"""
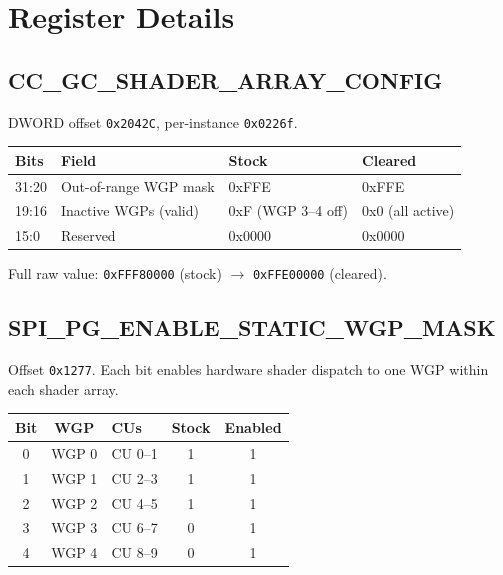 \documentclass[11pt,twocolumn]{article}
\begin{document}
\appendix

\section{Register Details}

\subsection*{CC\_GC\_SHADER\_ARRAY\_CONFIG}

DWORD offset \texttt{0x2042C}, per-instance \texttt{0x0226f}.

\begin{table}[H]
\centering
\begin{tabular}{@{}llll@{}}
\toprule
\textbf{Bits} & \textbf{Field} & \textbf{Stock} & \textbf{Cleared} \\
\midrule
31:20 & Out-of-range WGP mask & 0xFFE & 0xFFE \\
19:16 & Inactive WGPs (valid) & 0xF (WGP 3--4 off) & 0x0 (all active) \\
15:0 & Reserved & 0x0000 & 0x0000 \\
\bottomrule
\end{tabular}
\end{table}

Full raw value: \texttt{0xFFF80000} (stock) $\rightarrow$ \texttt{0xFFE00000} (cleared).

\subsection*{SPI\_PG\_ENABLE\_STATIC\_WGP\_MASK}

Offset \texttt{0x1277}. Each bit enables hardware shader dispatch to one WGP within each shader array.

\begin{table}[H]
\centering
\begin{tabular}{@{}cclcc@{}}
\toprule
\textbf{Bit} & \textbf{WGP} & \textbf{CUs} & \textbf{Stock} & \textbf{Enabled} \\
\midrule
0 & WGP 0 & CU 0--1 & 1 & 1 \\
1 & WGP 1 & CU 2--3 & 1 & 1 \\
2 & WGP 2 & CU 4--5 & 1 & 1 \\
3 & WGP 3 & CU 6--7 & 0 & 1 \\
4 & WGP 4 & CU 8--9 & 0 & 1 \\
\bottomrule
\end{tabular}
\end{table}
\end{document}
"""
Where pictures appear, skip them and transcribe all other material word for word.

 \documentclass[11pt,twocolumn]{article}
\begin{document}
\appendix

\section{Register Details}

\subsection*{CC\_GC\_SHADER\_ARRAY\_CONFIG}

DWORD offset \texttt{0x2042C}, per-instance \texttt{0x0226f}.

\begin{table}[H]
\centering
\begin{tabular}{@{}llll@{}}
\toprule
\textbf{Bits} & \textbf{Field} & \textbf{Stock} & \textbf{Cleared} \\
\midrule
31:20 & Out-of-range WGP mask & 0xFFE & 0xFFE \\
19:16 & Inactive WGPs (valid) & 0xF (WGP 3--4 off) & 0x0 (all active) \\
15:0 & Reserved & 0x0000 & 0x0000 \\
\bottomrule
\end{tabular}
\end{table}

Full raw value: \texttt{0xFFF80000} (stock) $\rightarrow$ \texttt{0xFFE00000} (cleared).

\subsection*{SPI\_PG\_ENABLE\_STATIC\_WGP\_MASK}

Offset \texttt{0x1277}. Each bit enables hardware shader dispatch to one WGP within each shader array.

\begin{table}[H]
\centering
\begin{tabular}{@{}cclcc@{}}
\toprule
\textbf{Bit} & \textbf{WGP} & \textbf{CUs} & \textbf{Stock} & \textbf{Enabled} \\
\midrule
0 & WGP 0 & CU 0--1 & 1 & 1 \\
1 & WGP 1 & CU 2--3 & 1 & 1 \\
2 & WGP 2 & CU 4--5 & 1 & 1 \\
3 & WGP 3 & CU 6--7 & 0 & 1 \\
4 & WGP 4 & CU 8--9 & 0 & 1 \\
\bottomrule
\end{tabular}
\end{table}
\end{document}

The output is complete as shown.